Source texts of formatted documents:
-- Opening Marker --

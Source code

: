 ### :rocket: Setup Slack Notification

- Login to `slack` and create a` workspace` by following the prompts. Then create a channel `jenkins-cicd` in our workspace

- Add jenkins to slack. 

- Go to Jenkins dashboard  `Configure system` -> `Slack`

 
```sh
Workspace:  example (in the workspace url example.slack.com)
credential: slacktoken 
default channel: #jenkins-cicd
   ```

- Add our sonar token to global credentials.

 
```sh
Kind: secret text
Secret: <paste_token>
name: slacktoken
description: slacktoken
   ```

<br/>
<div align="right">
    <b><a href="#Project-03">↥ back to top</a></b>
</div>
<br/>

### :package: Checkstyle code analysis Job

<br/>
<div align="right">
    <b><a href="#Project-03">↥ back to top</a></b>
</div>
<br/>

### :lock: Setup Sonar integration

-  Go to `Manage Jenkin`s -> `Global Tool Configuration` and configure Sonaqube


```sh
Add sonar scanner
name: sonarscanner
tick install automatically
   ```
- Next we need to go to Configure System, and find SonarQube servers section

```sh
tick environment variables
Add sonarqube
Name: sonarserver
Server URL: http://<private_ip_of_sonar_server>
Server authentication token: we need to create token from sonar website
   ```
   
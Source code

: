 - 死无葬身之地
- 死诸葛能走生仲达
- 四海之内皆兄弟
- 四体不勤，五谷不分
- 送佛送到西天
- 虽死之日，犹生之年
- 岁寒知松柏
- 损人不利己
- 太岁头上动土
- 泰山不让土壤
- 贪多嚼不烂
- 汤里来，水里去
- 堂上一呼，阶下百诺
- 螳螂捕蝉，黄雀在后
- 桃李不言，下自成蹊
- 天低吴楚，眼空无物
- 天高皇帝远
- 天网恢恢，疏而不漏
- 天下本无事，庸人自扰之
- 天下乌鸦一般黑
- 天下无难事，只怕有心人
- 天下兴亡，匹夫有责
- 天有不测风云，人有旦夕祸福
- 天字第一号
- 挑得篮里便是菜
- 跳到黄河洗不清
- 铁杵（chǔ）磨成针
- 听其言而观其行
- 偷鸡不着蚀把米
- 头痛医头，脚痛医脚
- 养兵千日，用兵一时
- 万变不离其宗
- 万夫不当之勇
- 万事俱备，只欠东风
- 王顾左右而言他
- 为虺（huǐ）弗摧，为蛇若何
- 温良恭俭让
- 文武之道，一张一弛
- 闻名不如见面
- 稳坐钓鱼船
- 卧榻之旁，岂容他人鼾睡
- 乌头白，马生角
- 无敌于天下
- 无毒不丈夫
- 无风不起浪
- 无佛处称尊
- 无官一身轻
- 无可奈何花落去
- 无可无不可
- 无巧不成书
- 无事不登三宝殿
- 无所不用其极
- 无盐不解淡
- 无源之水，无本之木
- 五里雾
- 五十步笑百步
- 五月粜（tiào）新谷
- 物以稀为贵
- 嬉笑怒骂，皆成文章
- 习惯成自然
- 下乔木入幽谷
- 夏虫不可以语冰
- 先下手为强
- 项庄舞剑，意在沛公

-- Closing Marker --

## Task description
Lines holding "workspace" in the data above: copy each of them.

## Your solution
- Login to `slack` and create a` workspace` by following the prompts. Then create a channel `jenkins-cicd` in our workspace
Workspace:  example (in the workspace url example.slack.com)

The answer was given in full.